--- Available records Enclosed Below ---
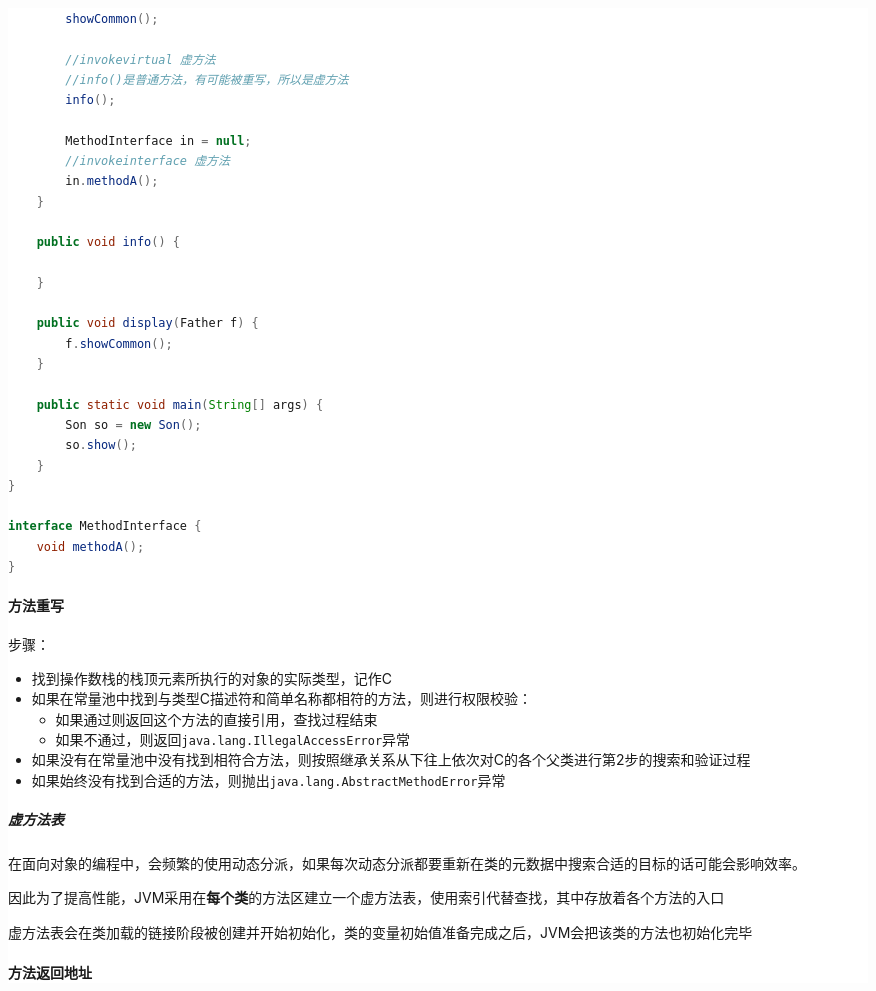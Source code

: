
 ```java
        showCommon();
        
        //invokevirtual 虚方法
      	//info()是普通方法，有可能被重写，所以是虚方法
        info();

        MethodInterface in = null;
        //invokeinterface 虚方法
        in.methodA();
    }

    public void info() {

    }

    public void display(Father f) {
        f.showCommon();
    }

    public static void main(String[] args) {
        Son so = new Son();
        so.show();
    }
}

interface MethodInterface {
    void methodA();
}
```



#### 方法重写

步骤： 

+ 找到操作数栈的栈顶元素所执行的对象的实际类型，记作C
+ 如果在常量池中找到与类型C描述符和简单名称都相符的方法，则进行权限校验：
  + 如果通过则返回这个方法的直接引用，查找过程结束
  + 如果不通过，则返回`java.lang.IllegalAccessError`异常
+ 如果没有在常量池中没有找到相符合方法，则按照继承关系从下往上依次对C的各个父类进行第2步的搜索和验证过程
+ 如果始终没有找到合适的方法，则抛出`java.lang.AbstractMethodError`异常



##### 虚方法表

在面向对象的编程中，会频繁的使用动态分派，如果每次动态分派都要重新在类的元数据中搜索合适的目标的话可能会影响效率。

因此为了提高性能，JVM采用在**每个类**的方法区建立一个虚方法表，使用索引代替查找，其中存放着各个方法的入口

虚方法表会在类加载的链接阶段被创建并开始初始化，类的变量初始值准备完成之后，JVM会把该类的方法也初始化完毕



#### 方法返回地址
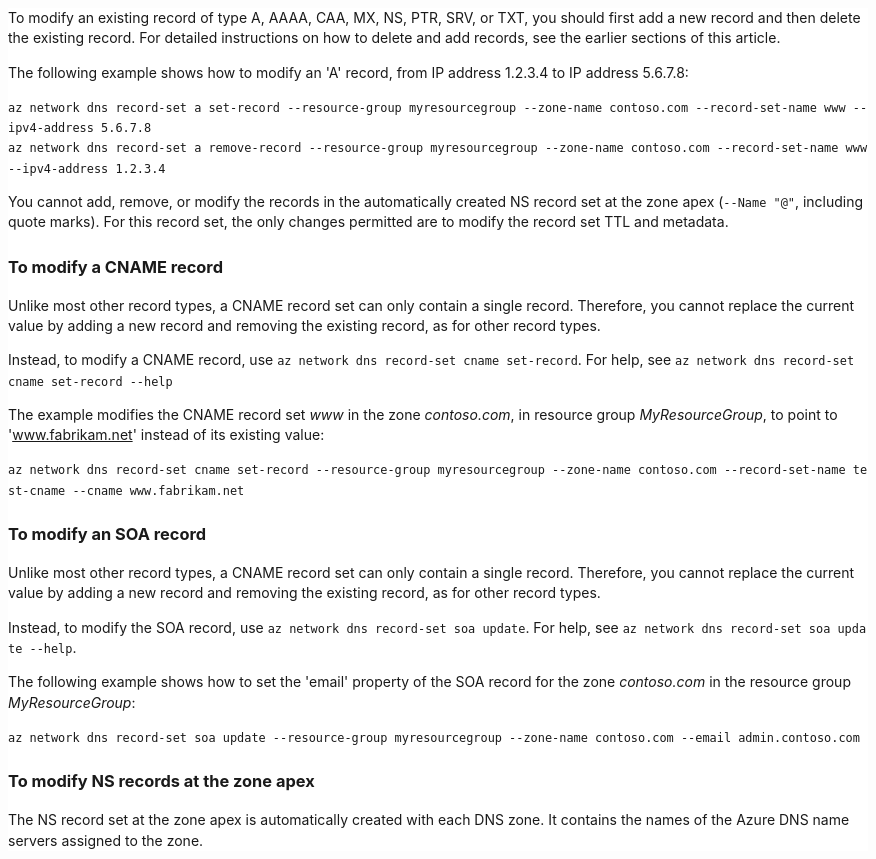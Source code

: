 To modify an existing record of type A, AAAA, CAA, MX, NS, PTR, SRV, or TXT, you should first add a new record and then delete the existing record. For detailed instructions on how to delete and add records, see the earlier sections of this article.

The following example shows how to modify an 'A' record, from IP address 1.2.3.4 to IP address 5.6.7.8:

```azurecli
az network dns record-set a set-record --resource-group myresourcegroup --zone-name contoso.com --record-set-name www --ipv4-address 5.6.7.8
az network dns record-set a remove-record --resource-group myresourcegroup --zone-name contoso.com --record-set-name www --ipv4-address 1.2.3.4
```

You cannot add, remove, or modify the records in the automatically created NS record set at the zone apex (`--Name "@"`, including quote marks). For this record set, the only changes permitted are to modify the record set TTL and metadata.

### To modify a CNAME record

Unlike most other record types, a CNAME record set can only contain a single record.  Therefore, you cannot replace the current value by adding a new record and removing the existing record, as for other record types.

Instead, to modify a CNAME record, use `az network dns record-set cname set-record`. For help, see `az network dns record-set cname set-record --help`

The example modifies the CNAME record set *www* in the zone *contoso.com*, in resource group *MyResourceGroup*, to point to 'www.fabrikam.net' instead of its existing value:

```azurecli
az network dns record-set cname set-record --resource-group myresourcegroup --zone-name contoso.com --record-set-name test-cname --cname www.fabrikam.net
``` 

### To modify an SOA record

Unlike most other record types, a CNAME record set can only contain a single record.  Therefore, you cannot replace the current value by adding a new record and removing the existing record, as for other record types.

Instead, to modify the SOA record, use `az network dns record-set soa update`. For help, see `az network dns record-set soa update --help`.

The following example shows how to set the 'email' property of the SOA record for the zone *contoso.com* in the resource group *MyResourceGroup*:

```azurecli
az network dns record-set soa update --resource-group myresourcegroup --zone-name contoso.com --email admin.contoso.com
```

### To modify NS records at the zone apex

The NS record set at the zone apex is automatically created with each DNS zone. It contains the names of the Azure DNS name servers assigned to the zone.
--- End of Enclosed Available records ---
• **Problem description**: Set down exactly the lines beginning at the one that holds "### To modify NS records at the zone apex" and ending with the last line of the data.

• **Answer box**:
### To modify NS records at the zone apex

The NS record set at the zone apex is automatically created with each DNS zone. It contains the names of the Azure DNS name servers assigned to the zone.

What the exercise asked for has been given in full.